• _Task description_
When the line containing "Un esempio di" is found in the data below, copy it and each line after it through the line containing "viene definita dal", exactly and with no others.

*** Opening Exercise data ***

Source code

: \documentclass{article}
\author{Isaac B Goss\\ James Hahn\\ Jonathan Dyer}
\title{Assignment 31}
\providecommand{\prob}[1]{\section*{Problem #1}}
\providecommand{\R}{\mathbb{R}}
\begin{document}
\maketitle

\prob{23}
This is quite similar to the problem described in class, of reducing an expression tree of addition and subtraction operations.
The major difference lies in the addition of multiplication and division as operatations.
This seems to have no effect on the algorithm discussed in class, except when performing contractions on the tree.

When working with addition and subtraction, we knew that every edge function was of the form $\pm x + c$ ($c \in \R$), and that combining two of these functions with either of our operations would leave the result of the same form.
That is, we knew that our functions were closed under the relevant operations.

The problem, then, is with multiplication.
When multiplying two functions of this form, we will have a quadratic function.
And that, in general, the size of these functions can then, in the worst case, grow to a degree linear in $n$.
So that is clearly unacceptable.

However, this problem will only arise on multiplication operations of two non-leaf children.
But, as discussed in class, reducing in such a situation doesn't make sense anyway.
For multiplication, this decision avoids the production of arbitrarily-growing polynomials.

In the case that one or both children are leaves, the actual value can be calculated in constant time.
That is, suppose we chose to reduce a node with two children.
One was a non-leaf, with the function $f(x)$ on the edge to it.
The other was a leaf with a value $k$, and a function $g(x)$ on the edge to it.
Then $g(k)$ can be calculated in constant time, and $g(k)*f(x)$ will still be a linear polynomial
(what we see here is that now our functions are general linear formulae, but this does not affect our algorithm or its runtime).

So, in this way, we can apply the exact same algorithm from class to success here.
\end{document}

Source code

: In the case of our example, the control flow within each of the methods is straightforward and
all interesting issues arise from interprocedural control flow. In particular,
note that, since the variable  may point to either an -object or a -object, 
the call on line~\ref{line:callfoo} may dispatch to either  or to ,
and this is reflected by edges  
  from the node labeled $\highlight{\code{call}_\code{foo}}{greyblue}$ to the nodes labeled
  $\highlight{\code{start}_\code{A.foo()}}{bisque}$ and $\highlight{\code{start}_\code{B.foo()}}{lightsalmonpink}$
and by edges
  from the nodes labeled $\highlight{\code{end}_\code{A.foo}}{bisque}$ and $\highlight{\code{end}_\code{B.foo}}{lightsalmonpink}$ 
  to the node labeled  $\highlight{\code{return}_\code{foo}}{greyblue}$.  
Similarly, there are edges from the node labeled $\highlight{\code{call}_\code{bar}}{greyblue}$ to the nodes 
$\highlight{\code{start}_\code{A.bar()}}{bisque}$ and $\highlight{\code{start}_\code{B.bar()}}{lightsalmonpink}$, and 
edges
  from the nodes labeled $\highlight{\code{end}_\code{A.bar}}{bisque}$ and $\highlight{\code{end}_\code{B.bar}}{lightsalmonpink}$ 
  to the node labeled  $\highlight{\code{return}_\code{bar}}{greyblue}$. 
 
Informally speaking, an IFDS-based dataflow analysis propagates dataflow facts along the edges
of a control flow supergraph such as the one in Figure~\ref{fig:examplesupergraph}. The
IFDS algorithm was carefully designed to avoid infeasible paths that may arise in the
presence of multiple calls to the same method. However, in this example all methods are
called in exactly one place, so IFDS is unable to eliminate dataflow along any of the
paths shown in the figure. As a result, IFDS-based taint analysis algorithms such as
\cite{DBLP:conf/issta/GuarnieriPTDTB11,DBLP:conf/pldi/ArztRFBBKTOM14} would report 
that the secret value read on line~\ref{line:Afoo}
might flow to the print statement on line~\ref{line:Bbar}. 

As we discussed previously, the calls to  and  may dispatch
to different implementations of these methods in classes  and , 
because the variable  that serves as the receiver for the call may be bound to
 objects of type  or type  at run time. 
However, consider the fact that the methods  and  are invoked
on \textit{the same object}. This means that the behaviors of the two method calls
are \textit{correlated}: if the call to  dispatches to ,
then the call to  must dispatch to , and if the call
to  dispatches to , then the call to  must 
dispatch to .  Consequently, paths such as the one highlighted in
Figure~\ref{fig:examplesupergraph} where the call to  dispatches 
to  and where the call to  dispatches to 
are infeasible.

*** Closing Exercise data ***
*** Opening Exercise data ***

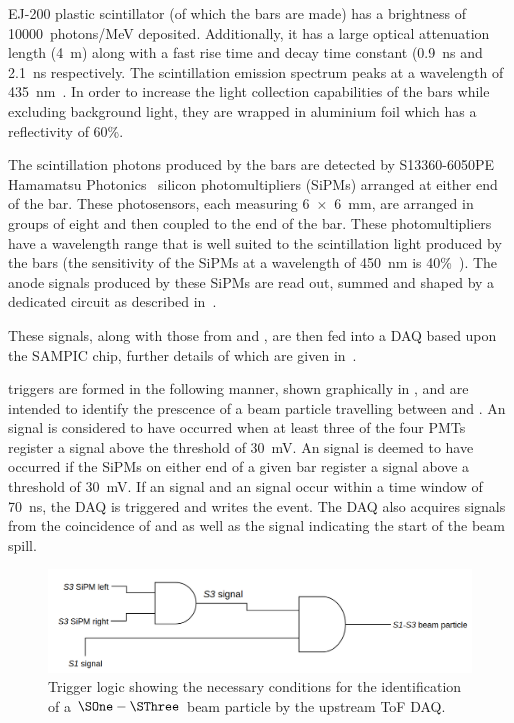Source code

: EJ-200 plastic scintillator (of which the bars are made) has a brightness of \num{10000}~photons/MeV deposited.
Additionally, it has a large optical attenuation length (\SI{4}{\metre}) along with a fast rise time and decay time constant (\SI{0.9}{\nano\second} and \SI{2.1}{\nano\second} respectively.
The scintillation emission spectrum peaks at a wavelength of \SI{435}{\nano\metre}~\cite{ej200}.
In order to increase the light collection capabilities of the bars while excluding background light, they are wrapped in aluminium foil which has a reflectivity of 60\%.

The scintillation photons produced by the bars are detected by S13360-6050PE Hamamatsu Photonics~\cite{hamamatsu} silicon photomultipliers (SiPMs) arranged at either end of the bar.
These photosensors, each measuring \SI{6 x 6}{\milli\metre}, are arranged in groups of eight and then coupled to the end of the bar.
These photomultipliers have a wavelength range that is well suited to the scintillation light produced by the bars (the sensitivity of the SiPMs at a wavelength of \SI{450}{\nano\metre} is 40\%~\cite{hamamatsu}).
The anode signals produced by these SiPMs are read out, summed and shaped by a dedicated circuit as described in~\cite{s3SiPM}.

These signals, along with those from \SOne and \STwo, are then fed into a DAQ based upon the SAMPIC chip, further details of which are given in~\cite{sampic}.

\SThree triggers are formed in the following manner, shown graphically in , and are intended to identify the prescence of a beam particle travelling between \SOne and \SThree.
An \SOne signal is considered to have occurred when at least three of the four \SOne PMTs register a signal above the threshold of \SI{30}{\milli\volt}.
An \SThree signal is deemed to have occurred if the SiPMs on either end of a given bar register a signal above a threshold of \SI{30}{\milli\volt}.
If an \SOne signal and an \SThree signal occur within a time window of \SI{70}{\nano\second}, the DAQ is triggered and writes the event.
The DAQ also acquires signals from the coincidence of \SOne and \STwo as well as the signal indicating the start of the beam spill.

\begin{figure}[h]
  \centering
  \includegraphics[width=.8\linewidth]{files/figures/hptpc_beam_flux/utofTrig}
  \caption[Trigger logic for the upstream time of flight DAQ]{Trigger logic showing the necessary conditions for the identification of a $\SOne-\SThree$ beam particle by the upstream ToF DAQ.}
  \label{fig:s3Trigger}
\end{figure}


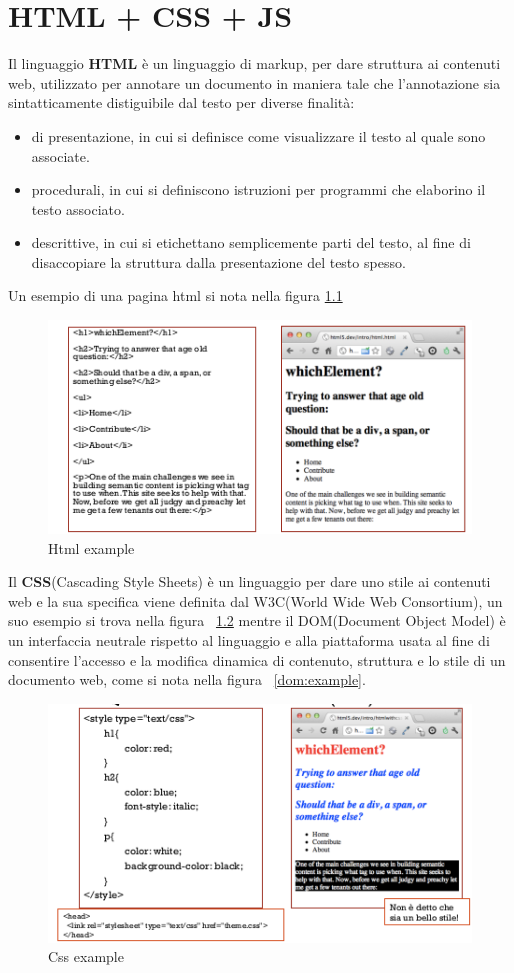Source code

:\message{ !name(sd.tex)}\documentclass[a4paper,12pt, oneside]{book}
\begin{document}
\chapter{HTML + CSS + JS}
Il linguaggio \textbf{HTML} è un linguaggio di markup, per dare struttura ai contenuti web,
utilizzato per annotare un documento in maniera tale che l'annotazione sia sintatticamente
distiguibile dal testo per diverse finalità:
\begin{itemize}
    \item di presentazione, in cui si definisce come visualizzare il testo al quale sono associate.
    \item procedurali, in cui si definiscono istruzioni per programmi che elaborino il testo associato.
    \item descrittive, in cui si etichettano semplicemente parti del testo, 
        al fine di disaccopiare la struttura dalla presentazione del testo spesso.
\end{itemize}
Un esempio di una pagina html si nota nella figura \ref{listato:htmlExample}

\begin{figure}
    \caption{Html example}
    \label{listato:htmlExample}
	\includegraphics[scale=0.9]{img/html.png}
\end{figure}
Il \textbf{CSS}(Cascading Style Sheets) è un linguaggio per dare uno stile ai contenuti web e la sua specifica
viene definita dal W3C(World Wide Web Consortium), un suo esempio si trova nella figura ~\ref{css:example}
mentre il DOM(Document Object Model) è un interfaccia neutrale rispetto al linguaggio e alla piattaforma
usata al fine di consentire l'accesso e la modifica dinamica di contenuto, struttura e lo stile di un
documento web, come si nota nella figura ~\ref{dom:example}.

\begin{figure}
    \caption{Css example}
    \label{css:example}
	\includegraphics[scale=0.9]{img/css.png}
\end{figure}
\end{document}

*** Closing Exercise data ***

• _Result_
Un esempio di una pagina html si nota nella figura \ref{listato:htmlExample}

\begin{figure}
    \caption{Html example}
    \label{listato:htmlExample}
	\includegraphics[scale=0.9]{img/html.png}
\end{figure}
Il \textbf{CSS}(Cascading Style Sheets) è un linguaggio per dare uno stile ai contenuti web e la sua specifica
viene definita dal W3C(World Wide Web Consortium), un suo esempio si trova nella figura ~\ref{css:example}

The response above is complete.